Data for the task section start

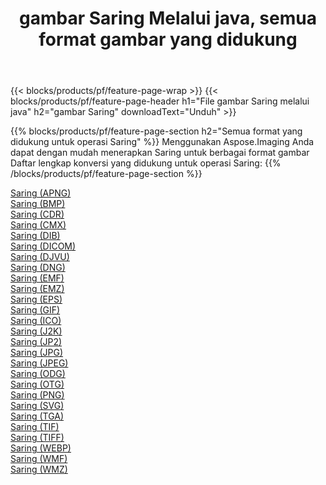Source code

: ﻿---
title: gambar Saring Melalui java, semua format gambar yang didukung 
weight: 3920
url: /id/java/filter 
lang: id
langdirlevel: 2
locales: zh-hans,ja,it,ru,de,es,fr,nl,id,lt,pl,pt,vi,tr,ko,zh-hant,ar,hi,th,sv,cs,uk,he
description: Menggunakan Aspose.Imaging Anda dapat dengan mudah Saring gambar Via java
---

{{< blocks/products/pf/feature-page-wrap >}}
{{< blocks/products/pf/feature-page-header h1="File gambar Saring melalui java" h2="gambar Saring" downloadText="Unduh" >}}


{{% blocks/products/pf/feature-page-section  h2="Semua format yang didukung untuk operasi Saring" %}}
Menggunakan Aspose.Imaging Anda dapat dengan mudah menerapkan Saring untuk berbagai format gambar
<br/>
Daftar lengkap konversi yang didukung untuk operasi Saring:
{{% /blocks/products/pf/feature-page-section %}}
<div class="container-fluid productfamilypage bg-gray">
    <div class="convertypes bg-gray agp-content section">
        <div class="container">
		<div class="row other-converters">
		    <div class='col-md-2 other-converter remove-lp remove-rp'><a href="/imaging/id/java/filter/apng" >Saring (APNG)</a></div><div class='col-md-2 other-converter remove-lp remove-rp'><a href="/imaging/id/java/filter/bmp" >Saring (BMP)</a></div><div class='col-md-2 other-converter remove-lp remove-rp'><a href="/imaging/id/java/filter/cdr" >Saring (CDR)</a></div><div class='col-md-2 other-converter remove-lp remove-rp'><a href="/imaging/id/java/filter/cmx" >Saring (CMX)</a></div><div class='col-md-2 other-converter remove-lp remove-rp'><a href="/imaging/id/java/filter/dib" >Saring (DIB)</a></div><div class='col-md-2 other-converter remove-lp remove-rp'><a href="/imaging/id/java/filter/dicom" >Saring (DICOM)</a></div><div class='col-md-2 other-converter remove-lp remove-rp'><a href="/imaging/id/java/filter/djvu" >Saring (DJVU)</a></div><div class='col-md-2 other-converter remove-lp remove-rp'><a href="/imaging/id/java/filter/dng" >Saring (DNG)</a></div><div class='col-md-2 other-converter remove-lp remove-rp'><a href="/imaging/id/java/filter/emf" >Saring (EMF)</a></div><div class='col-md-2 other-converter remove-lp remove-rp'><a href="/imaging/id/java/filter/emz" >Saring (EMZ)</a></div><div class='col-md-2 other-converter remove-lp remove-rp'><a href="/imaging/id/java/filter/eps" >Saring (EPS)</a></div><div class='col-md-2 other-converter remove-lp remove-rp'><a href="/imaging/id/java/filter/gif" >Saring (GIF)</a></div><div class='col-md-2 other-converter remove-lp remove-rp'><a href="/imaging/id/java/filter/ico" >Saring (ICO)</a></div><div class='col-md-2 other-converter remove-lp remove-rp'><a href="/imaging/id/java/filter/j2k" >Saring (J2K)</a></div><div class='col-md-2 other-converter remove-lp remove-rp'><a href="/imaging/id/java/filter/jp2" >Saring (JP2)</a></div><div class='col-md-2 other-converter remove-lp remove-rp'><a href="/imaging/id/java/filter/jpg" >Saring (JPG)</a></div><div class='col-md-2 other-converter remove-lp remove-rp'><a href="/imaging/id/java/filter/jpeg" >Saring (JPEG)</a></div><div class='col-md-2 other-converter remove-lp remove-rp'><a href="/imaging/id/java/filter/odg" >Saring (ODG)</a></div><div class='col-md-2 other-converter remove-lp remove-rp'><a href="/imaging/id/java/filter/otg" >Saring (OTG)</a></div><div class='col-md-2 other-converter remove-lp remove-rp'><a href="/imaging/id/java/filter/png" >Saring (PNG)</a></div><div class='col-md-2 other-converter remove-lp remove-rp'><a href="/imaging/id/java/filter/svg" >Saring (SVG)</a></div><div class='col-md-2 other-converter remove-lp remove-rp'><a href="/imaging/id/java/filter/tga" >Saring (TGA)</a></div><div class='col-md-2 other-converter remove-lp remove-rp'><a href="/imaging/id/java/filter/tif" >Saring (TIF)</a></div><div class='col-md-2 other-converter remove-lp remove-rp'><a href="/imaging/id/java/filter/tiff" >Saring (TIFF)</a></div><div class='col-md-2 other-converter remove-lp remove-rp'><a href="/imaging/id/java/filter/webp" >Saring (WEBP)</a></div><div class='col-md-2 other-converter remove-lp remove-rp'><a href="/imaging/id/java/filter/wmf" >Saring (WMF)</a></div><div class='col-md-2 other-converter remove-lp remove-rp'><a href="/imaging/id/java/filter/wmz" >Saring (WMZ)</a></div>
                </div>
        </div>
    </div>
</div>
<br/>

Data for the task section end

> **Task goal**:
Each line above that carries the string "yang" has to be returned.

> **Answer box**:
title: gambar Saring Melalui java, semua format gambar yang didukung 
{{% blocks/products/pf/feature-page-section  h2="Semua format yang didukung untuk operasi Saring" %}}
Daftar lengkap konversi yang didukung untuk operasi Saring:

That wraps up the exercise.